Hand back the entries below exactly.

Items from a dataset:
**********

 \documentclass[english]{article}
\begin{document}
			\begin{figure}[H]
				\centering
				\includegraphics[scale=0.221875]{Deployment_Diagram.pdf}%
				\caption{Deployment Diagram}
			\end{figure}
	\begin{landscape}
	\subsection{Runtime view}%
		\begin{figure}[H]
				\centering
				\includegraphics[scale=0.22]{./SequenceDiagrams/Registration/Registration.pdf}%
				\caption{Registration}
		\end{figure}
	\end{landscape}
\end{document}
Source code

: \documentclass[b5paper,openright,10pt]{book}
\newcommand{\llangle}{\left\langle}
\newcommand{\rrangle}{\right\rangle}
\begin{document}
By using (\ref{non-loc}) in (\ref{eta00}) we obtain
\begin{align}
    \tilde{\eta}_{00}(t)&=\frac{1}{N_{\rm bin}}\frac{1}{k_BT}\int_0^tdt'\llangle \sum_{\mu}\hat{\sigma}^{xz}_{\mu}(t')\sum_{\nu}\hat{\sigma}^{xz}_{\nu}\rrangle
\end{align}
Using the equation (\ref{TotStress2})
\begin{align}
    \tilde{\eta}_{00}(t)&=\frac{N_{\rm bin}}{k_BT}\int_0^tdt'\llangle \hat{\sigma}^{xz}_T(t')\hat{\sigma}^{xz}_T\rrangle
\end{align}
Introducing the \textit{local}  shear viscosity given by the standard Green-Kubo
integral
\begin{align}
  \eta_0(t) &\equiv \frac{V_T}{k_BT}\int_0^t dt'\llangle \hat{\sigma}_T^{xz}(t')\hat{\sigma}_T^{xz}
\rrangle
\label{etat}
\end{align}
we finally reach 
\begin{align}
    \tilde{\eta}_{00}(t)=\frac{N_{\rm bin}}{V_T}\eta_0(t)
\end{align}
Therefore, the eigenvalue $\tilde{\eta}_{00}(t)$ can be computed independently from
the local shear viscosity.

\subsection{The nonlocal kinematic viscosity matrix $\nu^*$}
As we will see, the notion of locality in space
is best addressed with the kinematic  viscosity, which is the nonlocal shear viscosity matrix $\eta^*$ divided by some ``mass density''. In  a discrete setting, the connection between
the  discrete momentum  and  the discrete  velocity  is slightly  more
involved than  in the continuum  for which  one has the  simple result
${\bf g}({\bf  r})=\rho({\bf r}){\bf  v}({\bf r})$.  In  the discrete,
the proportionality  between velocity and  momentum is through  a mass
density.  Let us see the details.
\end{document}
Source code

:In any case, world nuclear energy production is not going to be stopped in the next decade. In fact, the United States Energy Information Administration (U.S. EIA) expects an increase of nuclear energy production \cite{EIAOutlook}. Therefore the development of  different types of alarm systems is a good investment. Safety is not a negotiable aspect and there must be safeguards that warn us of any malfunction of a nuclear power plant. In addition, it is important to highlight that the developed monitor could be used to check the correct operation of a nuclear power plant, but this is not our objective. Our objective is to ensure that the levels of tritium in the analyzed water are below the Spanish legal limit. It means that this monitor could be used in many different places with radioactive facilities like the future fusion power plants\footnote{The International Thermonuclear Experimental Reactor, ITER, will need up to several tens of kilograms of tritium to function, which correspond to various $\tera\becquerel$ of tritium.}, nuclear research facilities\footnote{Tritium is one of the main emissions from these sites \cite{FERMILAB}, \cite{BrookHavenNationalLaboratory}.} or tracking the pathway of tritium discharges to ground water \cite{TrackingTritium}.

**********

▸ Answer for this exercise:
 \documentclass[english]{article}
\begin{document}
			\begin{figure}[H]
				\centering
				\includegraphics[scale=0.221875]{Deployment_Diagram.pdf}%
				\caption{Deployment Diagram}
			\end{figure}
	\begin{landscape}
	\subsection{Runtime view}%
		\begin{figure}[H]
				\centering
				\includegraphics[scale=0.22]{./SequenceDiagrams/Registration/Registration.pdf}%
				\caption{Registration}
		\end{figure}
	\end{landscape}
\end{document}
Source code

: \documentclass[b5paper,openright,10pt]{book}
\newcommand{\llangle}{\left\langle}
\newcommand{\rrangle}{\right\rangle}
\begin{document}
By using (\ref{non-loc}) in (\ref{eta00}) we obtain
\begin{align}
    \tilde{\eta}_{00}(t)&=\frac{1}{N_{\rm bin}}\frac{1}{k_BT}\int_0^tdt'\llangle \sum_{\mu}\hat{\sigma}^{xz}_{\mu}(t')\sum_{\nu}\hat{\sigma}^{xz}_{\nu}\rrangle
\end{align}
Using the equation (\ref{TotStress2})
\begin{align}
    \tilde{\eta}_{00}(t)&=\frac{N_{\rm bin}}{k_BT}\int_0^tdt'\llangle \hat{\sigma}^{xz}_T(t')\hat{\sigma}^{xz}_T\rrangle
\end{align}
Introducing the \textit{local}  shear viscosity given by the standard Green-Kubo
integral
\begin{align}
  \eta_0(t) &\equiv \frac{V_T}{k_BT}\int_0^t dt'\llangle \hat{\sigma}_T^{xz}(t')\hat{\sigma}_T^{xz}
\rrangle
\label{etat}
\end{align}
we finally reach 
\begin{align}
    \tilde{\eta}_{00}(t)=\frac{N_{\rm bin}}{V_T}\eta_0(t)
\end{align}
Therefore, the eigenvalue $\tilde{\eta}_{00}(t)$ can be computed independently from
the local shear viscosity.

\subsection{The nonlocal kinematic viscosity matrix $\nu^*$}
As we will see, the notion of locality in space
is best addressed with the kinematic  viscosity, which is the nonlocal shear viscosity matrix $\eta^*$ divided by some ``mass density''. In  a discrete setting, the connection between
the  discrete momentum  and  the discrete  velocity  is slightly  more
involved than  in the continuum  for which  one has the  simple result
${\bf g}({\bf  r})=\rho({\bf r}){\bf  v}({\bf r})$.  In  the discrete,
the proportionality  between velocity and  momentum is through  a mass
density.  Let us see the details.
\end{document}
Source code

:In any case, world nuclear energy production is not going to be stopped in the next decade. In fact, the United States Energy Information Administration (U.S. EIA) expects an increase of nuclear energy production \cite{EIAOutlook}. Therefore the development of  different types of alarm systems is a good investment. Safety is not a negotiable aspect and there must be safeguards that warn us of any malfunction of a nuclear power plant. In addition, it is important to highlight that the developed monitor could be used to check the correct operation of a nuclear power plant, but this is not our objective. Our objective is to ensure that the levels of tritium in the analyzed water are below the Spanish legal limit. It means that this monitor could be used in many different places with radioactive facilities like the future fusion power plants\footnote{The International Thermonuclear Experimental Reactor, ITER, will need up to several tens of kilograms of tritium to function, which correspond to various $\tera\becquerel$ of tritium.}, nuclear research facilities\footnote{Tritium is one of the main emissions from these sites \cite{FERMILAB}, \cite{BrookHavenNationalLaboratory}.} or tracking the pathway of tritium discharges to ground water \cite{TrackingTritium}.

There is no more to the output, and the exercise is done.